Exercise prompt – Scan the material and copy out each line where the word "Click" occurs.

---+---

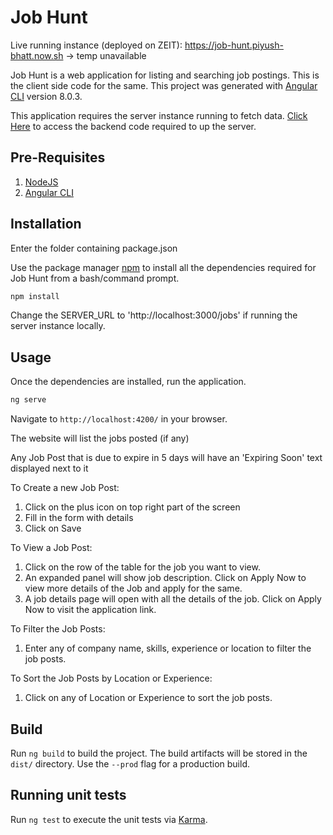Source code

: # Job Hunt

Live running instance (deployed on ZEIT): https://job-hunt.piyush-bhatt.now.sh  -> temp unavailable


Job Hunt is a web application for listing and searching job postings. This is the client side code for the same.
This project was generated with [Angular CLI](https://github.com/angular/angular-cli) version 8.0.3.


This application requires the server instance running to fetch data. [Click Here](https://github.com/piyush-bhatt/job-hunt-server) to access the backend code required to up the server.


## Pre-Requisites

1. [NodeJS](https://nodejs.org/en/)
2. [Angular CLI](https://cli.angular.io/)

## Installation

Enter the folder containing package.json

Use the package manager [npm](https://www.npmjs.com/) to install all the dependencies required for Job Hunt from a bash/command prompt.

```bash
npm install
```

Change the SERVER_URL to 'http://localhost:3000/jobs' if running the server instance locally.

## Usage

Once the dependencies are installed, run the application.

```bash
ng serve
```

Navigate to `http://localhost:4200/` in your browser.


The website will list the jobs posted (if any)

Any Job Post that is due to expire in 5 days will have an 'Expiring Soon' text displayed next to it

To Create a new Job Post:

1. Click on the plus icon on top right part of the screen
2. Fill in the form with details
3. Click on Save

To View a Job Post:

1. Click on the row of the table for the job you want to view.
2. An expanded panel will show job description. Click on Apply Now to view more details of the Job and apply for the same.
3. A job details page will open with all the details of the job. Click on Apply Now to visit the application link.

To Filter the Job Posts:

1. Enter any of company name, skills, experience or location to filter the job posts.

To Sort the Job Posts by Location or Experience:

1. Click on any of Location or Experience to sort the job posts.

## Build

Run `ng build` to build the project. The build artifacts will be stored in the `dist/` directory. Use the `--prod` flag for a production build.

## Running unit tests

Run `ng test` to execute the unit tests via [Karma](https://karma-runner.github.io).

---+---

Output –
This application requires the server instance running to fetch data. [Click Here](https://github.com/piyush-bhatt/job-hunt-server) to access the backend code required to up the server.
1. Click on the plus icon on top right part of the screen
3. Click on Save
1. Click on the row of the table for the job you want to view.
2. An expanded panel will show job description. Click on Apply Now to view more details of the Job and apply for the same.
3. A job details page will open with all the details of the job. Click on Apply Now to visit the application link.
1. Click on any of Location or Experience to sort the job posts.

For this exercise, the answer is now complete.